▸ Work instruction: Among the entries below, tally the lines that include "Premium", and give the number alone.

(Stored data entries)
________

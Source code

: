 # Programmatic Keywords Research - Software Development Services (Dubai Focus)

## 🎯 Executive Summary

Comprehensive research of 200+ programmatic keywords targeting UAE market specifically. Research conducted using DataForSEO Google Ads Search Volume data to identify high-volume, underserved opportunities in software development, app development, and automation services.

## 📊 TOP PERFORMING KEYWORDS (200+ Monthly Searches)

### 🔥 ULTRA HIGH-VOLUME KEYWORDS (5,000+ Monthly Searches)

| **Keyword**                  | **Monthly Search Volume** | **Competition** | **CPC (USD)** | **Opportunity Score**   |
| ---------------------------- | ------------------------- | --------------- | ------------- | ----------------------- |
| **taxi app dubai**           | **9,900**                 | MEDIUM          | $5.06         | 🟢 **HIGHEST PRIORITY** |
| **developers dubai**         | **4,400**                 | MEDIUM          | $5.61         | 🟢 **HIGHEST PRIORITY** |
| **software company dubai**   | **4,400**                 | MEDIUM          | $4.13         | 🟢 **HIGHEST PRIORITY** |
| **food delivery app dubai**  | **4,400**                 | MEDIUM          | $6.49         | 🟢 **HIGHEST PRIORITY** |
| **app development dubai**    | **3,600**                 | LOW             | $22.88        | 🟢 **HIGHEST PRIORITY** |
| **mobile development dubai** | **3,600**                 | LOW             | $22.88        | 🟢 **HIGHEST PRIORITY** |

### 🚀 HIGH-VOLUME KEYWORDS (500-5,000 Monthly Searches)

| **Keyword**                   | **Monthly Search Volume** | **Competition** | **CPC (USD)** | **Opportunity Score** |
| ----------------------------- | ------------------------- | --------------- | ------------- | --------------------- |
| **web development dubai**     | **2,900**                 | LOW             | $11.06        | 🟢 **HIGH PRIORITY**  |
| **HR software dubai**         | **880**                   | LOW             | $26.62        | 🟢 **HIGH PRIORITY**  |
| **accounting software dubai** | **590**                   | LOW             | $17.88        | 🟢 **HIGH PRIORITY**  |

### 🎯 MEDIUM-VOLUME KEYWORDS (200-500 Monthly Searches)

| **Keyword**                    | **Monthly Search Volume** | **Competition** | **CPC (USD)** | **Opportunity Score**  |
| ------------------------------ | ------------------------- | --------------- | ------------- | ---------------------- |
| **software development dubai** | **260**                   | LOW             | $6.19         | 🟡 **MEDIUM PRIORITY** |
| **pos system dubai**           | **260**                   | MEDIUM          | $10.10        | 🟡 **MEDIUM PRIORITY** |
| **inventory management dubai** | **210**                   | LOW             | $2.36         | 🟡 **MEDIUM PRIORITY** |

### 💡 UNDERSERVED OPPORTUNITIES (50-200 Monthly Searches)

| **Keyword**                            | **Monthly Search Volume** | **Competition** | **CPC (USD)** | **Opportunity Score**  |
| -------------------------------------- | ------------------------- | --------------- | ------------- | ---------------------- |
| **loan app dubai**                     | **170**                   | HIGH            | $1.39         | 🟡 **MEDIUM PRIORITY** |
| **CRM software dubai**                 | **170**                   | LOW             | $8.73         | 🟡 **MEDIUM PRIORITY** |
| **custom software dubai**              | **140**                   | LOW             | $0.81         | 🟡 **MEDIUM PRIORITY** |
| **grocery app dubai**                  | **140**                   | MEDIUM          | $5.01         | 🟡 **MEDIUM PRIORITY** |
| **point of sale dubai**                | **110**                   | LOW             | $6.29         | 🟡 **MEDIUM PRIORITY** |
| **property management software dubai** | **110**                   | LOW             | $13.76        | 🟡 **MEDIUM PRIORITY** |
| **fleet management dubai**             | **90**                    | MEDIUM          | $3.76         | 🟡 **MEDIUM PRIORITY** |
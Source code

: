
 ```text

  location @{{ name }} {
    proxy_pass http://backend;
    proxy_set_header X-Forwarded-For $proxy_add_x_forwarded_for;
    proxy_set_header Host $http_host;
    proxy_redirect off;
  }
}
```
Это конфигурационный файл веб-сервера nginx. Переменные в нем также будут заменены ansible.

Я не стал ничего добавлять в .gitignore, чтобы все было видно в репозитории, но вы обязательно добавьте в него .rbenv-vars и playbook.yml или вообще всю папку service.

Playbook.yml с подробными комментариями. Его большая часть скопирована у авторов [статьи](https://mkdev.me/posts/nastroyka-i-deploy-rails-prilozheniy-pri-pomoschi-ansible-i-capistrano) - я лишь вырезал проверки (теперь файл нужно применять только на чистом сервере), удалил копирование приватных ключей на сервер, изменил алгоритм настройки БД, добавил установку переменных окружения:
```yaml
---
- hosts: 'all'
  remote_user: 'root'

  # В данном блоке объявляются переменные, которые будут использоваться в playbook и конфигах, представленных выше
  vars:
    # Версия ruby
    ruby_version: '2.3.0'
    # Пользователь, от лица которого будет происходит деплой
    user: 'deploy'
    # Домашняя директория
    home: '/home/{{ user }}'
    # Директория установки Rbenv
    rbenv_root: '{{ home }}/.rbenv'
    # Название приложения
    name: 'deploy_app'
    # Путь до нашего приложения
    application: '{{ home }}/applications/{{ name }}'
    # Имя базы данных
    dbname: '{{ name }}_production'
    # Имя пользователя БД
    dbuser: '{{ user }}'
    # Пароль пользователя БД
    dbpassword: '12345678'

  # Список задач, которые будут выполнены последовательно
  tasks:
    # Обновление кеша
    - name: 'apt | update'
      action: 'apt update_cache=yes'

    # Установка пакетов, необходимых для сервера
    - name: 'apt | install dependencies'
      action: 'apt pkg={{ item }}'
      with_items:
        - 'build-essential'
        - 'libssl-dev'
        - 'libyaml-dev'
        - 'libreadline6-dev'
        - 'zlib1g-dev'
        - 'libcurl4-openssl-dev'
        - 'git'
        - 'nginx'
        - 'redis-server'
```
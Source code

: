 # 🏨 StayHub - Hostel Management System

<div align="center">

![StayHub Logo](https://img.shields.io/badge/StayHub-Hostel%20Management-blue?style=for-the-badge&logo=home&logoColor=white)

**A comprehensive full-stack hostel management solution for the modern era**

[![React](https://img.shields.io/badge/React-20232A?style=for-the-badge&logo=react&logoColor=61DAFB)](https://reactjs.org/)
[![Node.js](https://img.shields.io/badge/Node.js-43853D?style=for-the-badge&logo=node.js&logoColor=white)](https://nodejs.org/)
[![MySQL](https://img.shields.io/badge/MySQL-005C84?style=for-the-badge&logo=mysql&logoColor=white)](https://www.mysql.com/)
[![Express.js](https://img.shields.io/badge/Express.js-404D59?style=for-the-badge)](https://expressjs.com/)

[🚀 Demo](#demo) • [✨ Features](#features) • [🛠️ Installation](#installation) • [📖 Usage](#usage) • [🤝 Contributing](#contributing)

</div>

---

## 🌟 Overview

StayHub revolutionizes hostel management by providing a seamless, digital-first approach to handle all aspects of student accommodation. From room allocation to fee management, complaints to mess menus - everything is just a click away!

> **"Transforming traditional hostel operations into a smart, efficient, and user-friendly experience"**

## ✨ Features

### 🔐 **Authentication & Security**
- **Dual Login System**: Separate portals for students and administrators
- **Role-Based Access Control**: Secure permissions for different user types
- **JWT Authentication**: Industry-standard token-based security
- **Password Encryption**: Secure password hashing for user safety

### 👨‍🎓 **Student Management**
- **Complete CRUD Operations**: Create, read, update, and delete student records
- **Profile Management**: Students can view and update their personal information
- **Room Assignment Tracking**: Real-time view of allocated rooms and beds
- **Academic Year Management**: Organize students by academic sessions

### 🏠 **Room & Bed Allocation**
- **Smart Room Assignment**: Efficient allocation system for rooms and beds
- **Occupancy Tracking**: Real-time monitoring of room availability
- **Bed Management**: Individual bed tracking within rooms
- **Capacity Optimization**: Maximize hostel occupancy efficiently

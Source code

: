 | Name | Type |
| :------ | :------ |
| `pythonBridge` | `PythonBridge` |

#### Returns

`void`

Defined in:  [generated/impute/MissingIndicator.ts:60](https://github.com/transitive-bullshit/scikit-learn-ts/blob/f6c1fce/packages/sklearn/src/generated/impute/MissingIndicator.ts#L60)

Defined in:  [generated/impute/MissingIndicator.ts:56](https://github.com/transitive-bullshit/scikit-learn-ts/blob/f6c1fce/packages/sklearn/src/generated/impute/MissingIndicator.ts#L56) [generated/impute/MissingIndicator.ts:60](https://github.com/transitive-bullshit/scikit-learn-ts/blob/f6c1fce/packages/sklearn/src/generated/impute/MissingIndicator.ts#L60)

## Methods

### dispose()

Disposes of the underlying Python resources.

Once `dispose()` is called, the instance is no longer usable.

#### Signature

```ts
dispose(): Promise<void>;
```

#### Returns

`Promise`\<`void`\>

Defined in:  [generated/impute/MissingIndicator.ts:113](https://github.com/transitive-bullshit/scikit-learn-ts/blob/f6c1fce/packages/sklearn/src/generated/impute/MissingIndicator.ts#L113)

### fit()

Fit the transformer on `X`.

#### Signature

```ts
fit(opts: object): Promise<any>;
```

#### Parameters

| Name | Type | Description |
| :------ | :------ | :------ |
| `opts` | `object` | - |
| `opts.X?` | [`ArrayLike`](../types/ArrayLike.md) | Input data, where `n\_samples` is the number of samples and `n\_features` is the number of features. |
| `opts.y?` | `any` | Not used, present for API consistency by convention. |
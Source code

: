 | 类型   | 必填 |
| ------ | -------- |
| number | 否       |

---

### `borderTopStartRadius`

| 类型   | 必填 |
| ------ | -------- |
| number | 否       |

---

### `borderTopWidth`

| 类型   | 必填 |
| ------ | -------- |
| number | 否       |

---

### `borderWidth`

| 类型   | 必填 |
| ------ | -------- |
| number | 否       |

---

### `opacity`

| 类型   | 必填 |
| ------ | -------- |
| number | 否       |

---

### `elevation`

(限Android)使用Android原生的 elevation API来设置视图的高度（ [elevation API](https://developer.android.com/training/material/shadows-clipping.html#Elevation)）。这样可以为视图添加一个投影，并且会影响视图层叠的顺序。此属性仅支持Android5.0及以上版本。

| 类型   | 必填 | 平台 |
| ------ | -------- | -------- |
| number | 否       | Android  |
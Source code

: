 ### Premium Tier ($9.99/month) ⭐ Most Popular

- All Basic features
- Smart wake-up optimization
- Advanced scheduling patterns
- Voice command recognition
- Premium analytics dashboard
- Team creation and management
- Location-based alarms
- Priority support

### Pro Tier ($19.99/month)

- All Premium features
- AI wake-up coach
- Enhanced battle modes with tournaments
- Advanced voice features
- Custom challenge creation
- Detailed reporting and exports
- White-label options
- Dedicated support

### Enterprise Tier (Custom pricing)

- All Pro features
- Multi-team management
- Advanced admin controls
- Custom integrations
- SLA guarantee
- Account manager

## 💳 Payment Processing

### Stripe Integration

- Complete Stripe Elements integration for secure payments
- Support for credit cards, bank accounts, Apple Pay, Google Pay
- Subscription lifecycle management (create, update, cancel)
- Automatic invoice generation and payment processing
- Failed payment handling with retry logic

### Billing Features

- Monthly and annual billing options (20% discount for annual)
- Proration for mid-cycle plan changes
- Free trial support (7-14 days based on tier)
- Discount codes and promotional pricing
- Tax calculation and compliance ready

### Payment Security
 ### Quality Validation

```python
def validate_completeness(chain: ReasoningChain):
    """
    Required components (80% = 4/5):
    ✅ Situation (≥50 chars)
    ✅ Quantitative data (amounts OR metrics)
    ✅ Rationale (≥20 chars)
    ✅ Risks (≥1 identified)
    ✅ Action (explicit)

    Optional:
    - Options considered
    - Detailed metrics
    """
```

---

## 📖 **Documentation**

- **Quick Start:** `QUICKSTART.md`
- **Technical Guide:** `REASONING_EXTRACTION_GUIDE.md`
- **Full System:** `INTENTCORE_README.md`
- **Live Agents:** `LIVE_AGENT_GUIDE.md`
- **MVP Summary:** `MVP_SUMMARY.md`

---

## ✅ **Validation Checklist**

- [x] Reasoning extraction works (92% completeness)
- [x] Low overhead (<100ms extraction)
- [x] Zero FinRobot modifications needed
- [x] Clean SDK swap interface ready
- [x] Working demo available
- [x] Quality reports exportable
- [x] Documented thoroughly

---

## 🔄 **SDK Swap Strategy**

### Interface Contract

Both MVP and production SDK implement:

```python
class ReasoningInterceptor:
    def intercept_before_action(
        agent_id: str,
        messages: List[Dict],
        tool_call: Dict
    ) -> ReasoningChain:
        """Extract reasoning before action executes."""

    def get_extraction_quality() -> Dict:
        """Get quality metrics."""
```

________

▸ Answer space: 3